↓
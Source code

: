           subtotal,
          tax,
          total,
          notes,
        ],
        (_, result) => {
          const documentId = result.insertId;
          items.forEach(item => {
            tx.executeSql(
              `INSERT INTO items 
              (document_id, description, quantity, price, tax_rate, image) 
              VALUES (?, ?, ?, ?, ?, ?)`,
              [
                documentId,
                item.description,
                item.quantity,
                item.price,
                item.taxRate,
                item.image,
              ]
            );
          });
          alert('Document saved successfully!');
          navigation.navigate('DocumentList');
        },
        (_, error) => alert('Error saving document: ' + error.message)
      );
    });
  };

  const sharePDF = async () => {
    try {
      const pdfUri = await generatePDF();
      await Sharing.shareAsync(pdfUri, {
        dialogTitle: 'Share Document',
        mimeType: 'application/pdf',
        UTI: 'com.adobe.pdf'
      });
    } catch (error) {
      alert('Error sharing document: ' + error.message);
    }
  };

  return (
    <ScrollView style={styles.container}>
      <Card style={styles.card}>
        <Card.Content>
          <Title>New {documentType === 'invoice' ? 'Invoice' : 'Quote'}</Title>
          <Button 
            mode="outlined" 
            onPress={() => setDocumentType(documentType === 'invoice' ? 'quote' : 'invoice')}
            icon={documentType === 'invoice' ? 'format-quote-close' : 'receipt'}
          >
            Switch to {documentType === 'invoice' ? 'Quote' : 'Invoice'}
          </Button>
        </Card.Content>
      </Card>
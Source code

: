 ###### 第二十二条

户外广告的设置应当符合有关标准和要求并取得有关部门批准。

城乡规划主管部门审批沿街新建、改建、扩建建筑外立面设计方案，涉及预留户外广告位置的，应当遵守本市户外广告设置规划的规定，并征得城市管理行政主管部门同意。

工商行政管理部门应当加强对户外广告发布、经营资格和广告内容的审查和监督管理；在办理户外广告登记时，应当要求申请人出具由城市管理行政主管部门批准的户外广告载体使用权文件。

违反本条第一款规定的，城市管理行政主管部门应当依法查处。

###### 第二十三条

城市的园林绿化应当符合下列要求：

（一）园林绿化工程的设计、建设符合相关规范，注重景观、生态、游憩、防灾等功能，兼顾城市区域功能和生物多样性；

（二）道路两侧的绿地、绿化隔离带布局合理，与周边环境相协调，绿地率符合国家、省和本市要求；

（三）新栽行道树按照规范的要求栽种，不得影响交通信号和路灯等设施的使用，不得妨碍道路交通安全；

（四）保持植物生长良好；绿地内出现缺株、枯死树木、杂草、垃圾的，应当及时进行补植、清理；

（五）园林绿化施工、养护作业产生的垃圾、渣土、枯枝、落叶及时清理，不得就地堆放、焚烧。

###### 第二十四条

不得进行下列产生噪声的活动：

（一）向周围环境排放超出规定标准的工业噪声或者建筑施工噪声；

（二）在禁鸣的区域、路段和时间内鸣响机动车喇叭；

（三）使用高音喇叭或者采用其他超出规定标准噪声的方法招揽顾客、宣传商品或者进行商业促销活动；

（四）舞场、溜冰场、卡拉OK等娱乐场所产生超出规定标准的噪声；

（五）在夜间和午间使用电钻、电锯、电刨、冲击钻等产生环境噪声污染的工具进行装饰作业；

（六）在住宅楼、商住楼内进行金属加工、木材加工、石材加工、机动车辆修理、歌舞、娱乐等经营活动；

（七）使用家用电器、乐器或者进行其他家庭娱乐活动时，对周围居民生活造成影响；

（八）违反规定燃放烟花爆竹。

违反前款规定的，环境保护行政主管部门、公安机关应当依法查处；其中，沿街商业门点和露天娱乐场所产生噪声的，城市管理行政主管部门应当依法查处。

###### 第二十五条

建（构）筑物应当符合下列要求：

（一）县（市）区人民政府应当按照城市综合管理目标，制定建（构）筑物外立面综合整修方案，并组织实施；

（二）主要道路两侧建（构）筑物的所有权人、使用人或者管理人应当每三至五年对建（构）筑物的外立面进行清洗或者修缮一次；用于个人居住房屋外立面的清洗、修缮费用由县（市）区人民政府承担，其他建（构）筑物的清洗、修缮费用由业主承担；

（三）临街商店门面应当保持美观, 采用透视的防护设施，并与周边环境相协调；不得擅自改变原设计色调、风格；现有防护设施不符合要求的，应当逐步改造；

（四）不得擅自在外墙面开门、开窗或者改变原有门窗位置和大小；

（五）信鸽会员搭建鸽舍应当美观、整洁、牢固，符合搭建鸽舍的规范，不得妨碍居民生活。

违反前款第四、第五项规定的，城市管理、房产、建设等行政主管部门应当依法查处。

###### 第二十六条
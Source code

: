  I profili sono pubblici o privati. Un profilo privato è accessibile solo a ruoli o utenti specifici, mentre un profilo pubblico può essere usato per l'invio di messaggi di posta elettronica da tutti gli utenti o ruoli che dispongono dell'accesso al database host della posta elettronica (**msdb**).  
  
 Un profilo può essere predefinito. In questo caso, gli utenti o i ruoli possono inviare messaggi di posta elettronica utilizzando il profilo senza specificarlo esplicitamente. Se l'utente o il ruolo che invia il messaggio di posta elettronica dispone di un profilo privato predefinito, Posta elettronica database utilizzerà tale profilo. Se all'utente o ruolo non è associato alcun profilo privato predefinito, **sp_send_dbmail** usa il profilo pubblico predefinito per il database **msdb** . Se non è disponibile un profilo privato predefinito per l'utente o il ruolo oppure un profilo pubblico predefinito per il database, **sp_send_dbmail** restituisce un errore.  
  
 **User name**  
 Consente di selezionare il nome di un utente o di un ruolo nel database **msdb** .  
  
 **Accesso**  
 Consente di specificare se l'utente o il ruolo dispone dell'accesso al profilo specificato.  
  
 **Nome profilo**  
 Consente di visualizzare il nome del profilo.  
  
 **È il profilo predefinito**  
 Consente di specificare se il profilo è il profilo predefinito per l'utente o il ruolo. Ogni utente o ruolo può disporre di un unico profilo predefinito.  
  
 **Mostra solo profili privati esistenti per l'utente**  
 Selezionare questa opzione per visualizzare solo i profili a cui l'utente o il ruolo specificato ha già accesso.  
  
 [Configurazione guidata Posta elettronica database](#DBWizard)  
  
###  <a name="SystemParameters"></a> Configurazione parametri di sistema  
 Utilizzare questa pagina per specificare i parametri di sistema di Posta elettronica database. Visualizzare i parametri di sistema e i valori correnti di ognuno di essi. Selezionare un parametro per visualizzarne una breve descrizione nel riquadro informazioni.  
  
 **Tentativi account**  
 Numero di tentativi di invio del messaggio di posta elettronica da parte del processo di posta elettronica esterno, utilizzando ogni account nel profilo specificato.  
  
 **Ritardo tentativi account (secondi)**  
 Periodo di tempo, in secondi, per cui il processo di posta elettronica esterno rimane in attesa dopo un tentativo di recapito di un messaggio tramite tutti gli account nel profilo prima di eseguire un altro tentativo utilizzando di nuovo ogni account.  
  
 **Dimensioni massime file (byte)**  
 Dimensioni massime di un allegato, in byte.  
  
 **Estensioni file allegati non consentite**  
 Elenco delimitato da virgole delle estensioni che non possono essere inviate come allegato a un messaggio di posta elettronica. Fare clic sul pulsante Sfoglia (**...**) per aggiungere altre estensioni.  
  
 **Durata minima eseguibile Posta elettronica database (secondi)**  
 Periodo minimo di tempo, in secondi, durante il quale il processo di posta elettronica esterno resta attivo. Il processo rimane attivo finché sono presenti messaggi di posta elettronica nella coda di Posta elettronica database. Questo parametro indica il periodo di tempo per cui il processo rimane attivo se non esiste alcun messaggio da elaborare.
↑
**Instructions for the task:** Gather up, from the records above, each line where the word "name" appears.

**Solution below:**
 **User name**  
###  <a name="SystemParameters"></a> Configurazione parametri di sistema  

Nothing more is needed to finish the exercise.